Dann verschwand die Band rund um Mastermind Steve Wilson erstmal von der Bühne und auf der Leinwand war ein Countdown Zähler zu sehen, der 10 Minuten runterzählte. So lange hatte man nun Zeit, sich mit Getränken zu versorgen oder mal ein bisschen Frischluft zu schnappen. Doch wer dachte, dass es nun vorbei sei, hatte sich deutlich getäuscht. Nachdem nun das komplette neue Werk vorgestellt war, gab es nun noch eine gute Stunde ein Best Of Set quer durch die Schaffensgeschichte. Vom epischen „Lazarus“ bis zum mitreißenden „Anesthetize“ war alles dabei, mir persönlich fehlte der Überhit „Fear of a Black Planet“ aber man kann nicht alles haben. Nach geschlagenen 2 Stunden gab es noch, nachdem die Menge nicht genug bekommen konnte und die Zugabe-Rufe nicht verstummten, 2 absolute Knaller mit „Way out of here“ und meinem heißgeliebten „Trains“ auf die Ohren.

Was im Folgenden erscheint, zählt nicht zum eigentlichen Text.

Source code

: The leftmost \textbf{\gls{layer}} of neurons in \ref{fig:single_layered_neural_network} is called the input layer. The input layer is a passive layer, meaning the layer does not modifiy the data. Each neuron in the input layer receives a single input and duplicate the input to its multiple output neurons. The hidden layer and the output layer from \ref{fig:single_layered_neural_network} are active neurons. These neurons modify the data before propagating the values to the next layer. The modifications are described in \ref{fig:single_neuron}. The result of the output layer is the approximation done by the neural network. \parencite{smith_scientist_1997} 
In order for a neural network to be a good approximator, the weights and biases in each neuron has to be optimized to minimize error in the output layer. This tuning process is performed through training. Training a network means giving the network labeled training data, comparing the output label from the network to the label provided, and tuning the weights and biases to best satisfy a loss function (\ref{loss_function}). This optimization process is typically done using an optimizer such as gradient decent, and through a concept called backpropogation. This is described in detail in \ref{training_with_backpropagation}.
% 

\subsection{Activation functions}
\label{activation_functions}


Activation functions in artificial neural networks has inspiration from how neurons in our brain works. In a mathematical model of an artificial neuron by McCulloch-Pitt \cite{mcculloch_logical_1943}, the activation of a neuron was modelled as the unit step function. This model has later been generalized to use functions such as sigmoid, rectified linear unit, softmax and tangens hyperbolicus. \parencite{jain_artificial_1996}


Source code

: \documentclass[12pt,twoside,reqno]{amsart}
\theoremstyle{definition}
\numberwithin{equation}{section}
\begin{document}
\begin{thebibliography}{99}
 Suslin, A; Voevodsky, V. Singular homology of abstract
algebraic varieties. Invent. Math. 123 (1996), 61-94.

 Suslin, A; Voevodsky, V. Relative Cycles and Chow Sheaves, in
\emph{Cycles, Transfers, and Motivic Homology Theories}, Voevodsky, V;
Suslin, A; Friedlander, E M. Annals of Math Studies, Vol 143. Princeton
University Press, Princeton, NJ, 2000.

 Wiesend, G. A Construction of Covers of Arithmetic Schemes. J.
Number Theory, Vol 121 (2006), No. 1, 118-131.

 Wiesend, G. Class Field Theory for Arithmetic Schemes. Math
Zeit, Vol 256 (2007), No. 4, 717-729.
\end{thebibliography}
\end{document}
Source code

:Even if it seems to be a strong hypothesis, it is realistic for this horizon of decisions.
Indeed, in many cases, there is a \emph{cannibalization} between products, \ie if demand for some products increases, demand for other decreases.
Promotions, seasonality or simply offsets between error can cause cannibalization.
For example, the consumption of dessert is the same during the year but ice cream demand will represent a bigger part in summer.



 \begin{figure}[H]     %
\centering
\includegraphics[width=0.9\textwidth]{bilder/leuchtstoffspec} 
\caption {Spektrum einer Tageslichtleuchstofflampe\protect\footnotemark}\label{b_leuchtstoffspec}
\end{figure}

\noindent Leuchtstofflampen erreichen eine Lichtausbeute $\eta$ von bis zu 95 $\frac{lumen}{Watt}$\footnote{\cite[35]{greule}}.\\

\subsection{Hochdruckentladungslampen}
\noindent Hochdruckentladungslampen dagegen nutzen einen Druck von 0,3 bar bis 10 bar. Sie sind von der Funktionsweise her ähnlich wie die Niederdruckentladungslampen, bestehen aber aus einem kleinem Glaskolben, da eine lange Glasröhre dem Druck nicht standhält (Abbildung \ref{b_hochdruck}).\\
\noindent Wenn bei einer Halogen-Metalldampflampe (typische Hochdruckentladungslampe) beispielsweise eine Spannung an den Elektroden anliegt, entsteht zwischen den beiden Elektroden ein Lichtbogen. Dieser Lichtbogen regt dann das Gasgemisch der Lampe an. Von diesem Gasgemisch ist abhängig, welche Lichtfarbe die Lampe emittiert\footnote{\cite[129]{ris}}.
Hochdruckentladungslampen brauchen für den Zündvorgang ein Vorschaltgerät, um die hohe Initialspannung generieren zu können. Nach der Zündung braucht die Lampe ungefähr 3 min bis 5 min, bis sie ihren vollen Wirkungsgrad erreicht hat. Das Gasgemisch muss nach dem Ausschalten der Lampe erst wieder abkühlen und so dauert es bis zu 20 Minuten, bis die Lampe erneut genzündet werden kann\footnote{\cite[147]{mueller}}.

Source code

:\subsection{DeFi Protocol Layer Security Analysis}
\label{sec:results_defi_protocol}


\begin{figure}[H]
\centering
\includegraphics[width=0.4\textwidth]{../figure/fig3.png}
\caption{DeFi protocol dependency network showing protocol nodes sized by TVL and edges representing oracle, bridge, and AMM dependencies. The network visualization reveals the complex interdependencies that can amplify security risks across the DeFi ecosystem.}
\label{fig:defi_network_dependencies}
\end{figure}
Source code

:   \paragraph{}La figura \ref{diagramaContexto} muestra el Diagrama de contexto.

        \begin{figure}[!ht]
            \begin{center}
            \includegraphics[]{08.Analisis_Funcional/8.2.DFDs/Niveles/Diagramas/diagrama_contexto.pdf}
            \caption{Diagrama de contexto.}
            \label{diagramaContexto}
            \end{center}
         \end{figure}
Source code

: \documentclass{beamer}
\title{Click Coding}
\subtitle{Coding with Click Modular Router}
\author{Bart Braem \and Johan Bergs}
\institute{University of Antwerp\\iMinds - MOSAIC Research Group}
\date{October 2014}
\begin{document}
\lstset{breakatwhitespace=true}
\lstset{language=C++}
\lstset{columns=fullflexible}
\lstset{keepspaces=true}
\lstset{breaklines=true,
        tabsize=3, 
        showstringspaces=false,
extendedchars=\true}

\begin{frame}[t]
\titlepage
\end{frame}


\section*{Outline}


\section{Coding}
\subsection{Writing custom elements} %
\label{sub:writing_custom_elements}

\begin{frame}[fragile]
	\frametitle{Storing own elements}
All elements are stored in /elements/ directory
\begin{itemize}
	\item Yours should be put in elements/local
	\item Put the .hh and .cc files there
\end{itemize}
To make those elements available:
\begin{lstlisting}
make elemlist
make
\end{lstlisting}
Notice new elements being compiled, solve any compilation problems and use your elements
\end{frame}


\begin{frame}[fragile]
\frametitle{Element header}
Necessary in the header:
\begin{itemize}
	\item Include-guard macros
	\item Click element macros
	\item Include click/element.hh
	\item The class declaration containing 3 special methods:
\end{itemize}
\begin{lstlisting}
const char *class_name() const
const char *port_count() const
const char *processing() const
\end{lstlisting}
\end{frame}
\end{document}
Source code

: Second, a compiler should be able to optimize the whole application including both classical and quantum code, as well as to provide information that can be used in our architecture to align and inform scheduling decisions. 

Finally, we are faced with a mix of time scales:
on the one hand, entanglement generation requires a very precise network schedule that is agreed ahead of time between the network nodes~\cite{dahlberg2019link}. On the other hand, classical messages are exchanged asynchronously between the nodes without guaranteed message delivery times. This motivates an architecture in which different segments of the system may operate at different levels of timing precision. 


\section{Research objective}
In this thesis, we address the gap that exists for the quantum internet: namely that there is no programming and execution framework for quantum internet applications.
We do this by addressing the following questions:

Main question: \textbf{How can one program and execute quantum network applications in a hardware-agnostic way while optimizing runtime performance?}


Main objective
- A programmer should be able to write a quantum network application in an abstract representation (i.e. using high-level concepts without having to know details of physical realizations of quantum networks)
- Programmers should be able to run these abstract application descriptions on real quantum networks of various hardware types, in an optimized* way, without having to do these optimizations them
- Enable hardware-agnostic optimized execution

Ein absolut denkwürdiger, hervorragender Auftritt, mehr kann man da zusammenfassend gar nicht sagen. Die Jungs wissen, wie man eine Permanent-Gänsehaut in der Menge erzeugt und die Luft einfach mal eben magisch auflädt. Auch die kleine „Panne“ mit einer leicht verstimmten Gitarre auf der Bühne, die Wilson mit einem „yeah right, we’re so professoinal“ kommentierte kam eher sympathisch rüber. Sonst könnte man auch denken da stünden wirklich Götter auf den Brettern des Capitols. Meine sind sie zumindest – immer wieder gern!